◆ Directions for this task
Retrieve each line that contains the word "Épist" from the entries below.

Dataset Block Start

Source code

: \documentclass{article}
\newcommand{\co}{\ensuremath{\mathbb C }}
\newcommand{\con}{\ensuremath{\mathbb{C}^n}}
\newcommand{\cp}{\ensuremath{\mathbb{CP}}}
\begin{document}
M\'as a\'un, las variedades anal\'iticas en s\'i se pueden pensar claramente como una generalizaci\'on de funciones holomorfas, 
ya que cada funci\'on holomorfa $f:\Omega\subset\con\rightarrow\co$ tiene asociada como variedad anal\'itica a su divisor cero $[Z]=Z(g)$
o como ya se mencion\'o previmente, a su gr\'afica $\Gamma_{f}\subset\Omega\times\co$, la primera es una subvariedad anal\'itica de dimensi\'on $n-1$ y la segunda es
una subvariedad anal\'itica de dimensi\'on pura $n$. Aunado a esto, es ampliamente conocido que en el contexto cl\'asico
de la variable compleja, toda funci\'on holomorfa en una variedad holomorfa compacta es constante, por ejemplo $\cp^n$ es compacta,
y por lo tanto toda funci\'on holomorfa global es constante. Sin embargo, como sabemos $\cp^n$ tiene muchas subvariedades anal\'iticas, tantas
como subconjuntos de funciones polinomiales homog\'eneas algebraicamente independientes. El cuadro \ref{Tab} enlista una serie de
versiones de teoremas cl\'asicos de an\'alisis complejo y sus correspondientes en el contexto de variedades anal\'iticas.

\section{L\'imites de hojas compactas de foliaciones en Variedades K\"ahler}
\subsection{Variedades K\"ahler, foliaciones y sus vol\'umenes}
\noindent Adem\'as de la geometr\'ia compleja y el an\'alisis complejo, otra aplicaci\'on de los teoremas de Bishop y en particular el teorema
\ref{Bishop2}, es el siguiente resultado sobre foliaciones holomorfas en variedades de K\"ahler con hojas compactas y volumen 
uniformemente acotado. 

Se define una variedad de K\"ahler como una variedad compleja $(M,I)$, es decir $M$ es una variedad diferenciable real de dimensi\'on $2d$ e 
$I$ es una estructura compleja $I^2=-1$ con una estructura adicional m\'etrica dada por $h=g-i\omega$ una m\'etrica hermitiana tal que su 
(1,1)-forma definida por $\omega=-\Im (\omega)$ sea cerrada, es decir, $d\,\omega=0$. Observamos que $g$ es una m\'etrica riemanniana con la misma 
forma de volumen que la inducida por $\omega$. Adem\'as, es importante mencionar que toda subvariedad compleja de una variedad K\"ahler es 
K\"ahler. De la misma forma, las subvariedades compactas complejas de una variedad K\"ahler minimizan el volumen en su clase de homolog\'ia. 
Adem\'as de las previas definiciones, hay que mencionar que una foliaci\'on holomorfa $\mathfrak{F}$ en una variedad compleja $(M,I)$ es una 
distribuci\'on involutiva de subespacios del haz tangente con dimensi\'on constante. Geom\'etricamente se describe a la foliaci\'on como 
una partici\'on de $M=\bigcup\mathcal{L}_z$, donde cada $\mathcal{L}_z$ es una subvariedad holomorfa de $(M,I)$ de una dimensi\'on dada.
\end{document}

Dataset Block End
Dataset Block Start

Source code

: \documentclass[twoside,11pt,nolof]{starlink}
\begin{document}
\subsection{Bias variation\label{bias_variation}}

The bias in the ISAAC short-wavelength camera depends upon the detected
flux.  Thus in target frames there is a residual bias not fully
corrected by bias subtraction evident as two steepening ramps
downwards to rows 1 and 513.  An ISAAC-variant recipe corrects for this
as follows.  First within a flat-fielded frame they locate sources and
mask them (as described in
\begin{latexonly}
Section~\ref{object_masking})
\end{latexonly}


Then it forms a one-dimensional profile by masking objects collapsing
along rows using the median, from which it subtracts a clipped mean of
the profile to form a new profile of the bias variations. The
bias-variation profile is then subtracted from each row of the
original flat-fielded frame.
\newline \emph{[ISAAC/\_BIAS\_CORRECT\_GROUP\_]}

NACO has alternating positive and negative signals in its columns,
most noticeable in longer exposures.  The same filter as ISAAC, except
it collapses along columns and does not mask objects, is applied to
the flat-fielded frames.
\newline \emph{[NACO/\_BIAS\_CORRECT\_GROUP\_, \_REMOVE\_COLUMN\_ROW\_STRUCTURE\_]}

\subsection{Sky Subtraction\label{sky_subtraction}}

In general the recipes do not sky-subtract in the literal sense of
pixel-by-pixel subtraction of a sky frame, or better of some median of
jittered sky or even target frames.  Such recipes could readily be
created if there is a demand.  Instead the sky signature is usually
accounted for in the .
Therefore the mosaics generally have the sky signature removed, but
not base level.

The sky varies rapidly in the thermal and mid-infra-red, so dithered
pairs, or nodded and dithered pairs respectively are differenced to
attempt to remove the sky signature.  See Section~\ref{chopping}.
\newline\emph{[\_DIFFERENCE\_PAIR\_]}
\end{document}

Dataset Block End
Dataset Block Start

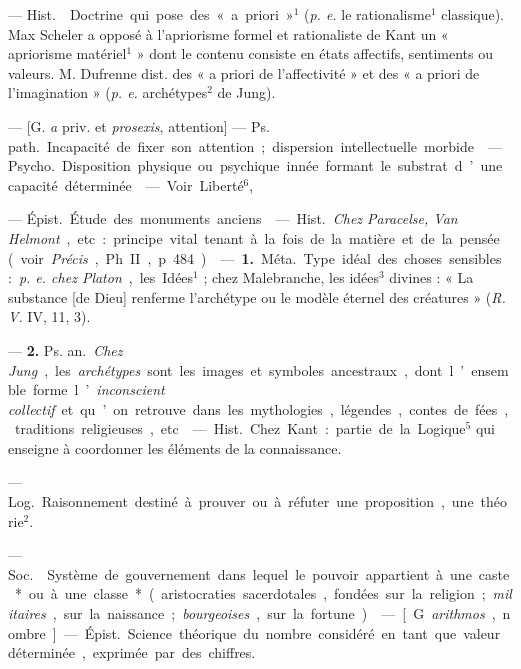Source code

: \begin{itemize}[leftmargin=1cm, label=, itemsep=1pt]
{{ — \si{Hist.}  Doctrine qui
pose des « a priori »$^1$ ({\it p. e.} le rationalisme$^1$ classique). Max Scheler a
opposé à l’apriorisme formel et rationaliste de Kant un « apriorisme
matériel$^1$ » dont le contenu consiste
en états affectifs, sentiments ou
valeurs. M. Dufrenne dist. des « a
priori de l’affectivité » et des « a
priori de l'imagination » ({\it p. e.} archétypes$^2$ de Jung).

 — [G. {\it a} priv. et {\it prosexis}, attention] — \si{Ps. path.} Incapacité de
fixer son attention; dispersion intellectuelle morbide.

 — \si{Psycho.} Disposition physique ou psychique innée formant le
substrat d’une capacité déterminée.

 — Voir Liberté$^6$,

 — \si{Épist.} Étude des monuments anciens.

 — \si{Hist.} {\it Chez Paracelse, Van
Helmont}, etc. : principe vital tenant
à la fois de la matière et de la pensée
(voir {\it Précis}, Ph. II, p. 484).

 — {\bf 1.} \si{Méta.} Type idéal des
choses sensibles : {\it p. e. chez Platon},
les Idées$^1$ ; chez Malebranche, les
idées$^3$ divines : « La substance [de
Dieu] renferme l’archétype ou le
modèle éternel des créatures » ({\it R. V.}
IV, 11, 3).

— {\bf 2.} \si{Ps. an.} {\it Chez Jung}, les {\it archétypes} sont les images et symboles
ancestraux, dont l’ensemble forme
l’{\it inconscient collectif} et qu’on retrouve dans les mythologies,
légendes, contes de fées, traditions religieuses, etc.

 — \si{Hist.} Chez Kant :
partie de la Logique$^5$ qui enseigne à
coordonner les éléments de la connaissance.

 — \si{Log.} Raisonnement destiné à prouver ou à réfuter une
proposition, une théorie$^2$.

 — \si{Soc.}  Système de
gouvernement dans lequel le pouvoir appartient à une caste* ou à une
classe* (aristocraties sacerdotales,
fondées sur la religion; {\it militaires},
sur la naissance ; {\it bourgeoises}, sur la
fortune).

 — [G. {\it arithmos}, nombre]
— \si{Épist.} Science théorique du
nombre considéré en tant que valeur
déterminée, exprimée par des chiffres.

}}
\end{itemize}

Dataset Block End

◆ Response to this task
 — \si{Épist.} Étude des monuments anciens.
— \si{Épist.} Science théorique du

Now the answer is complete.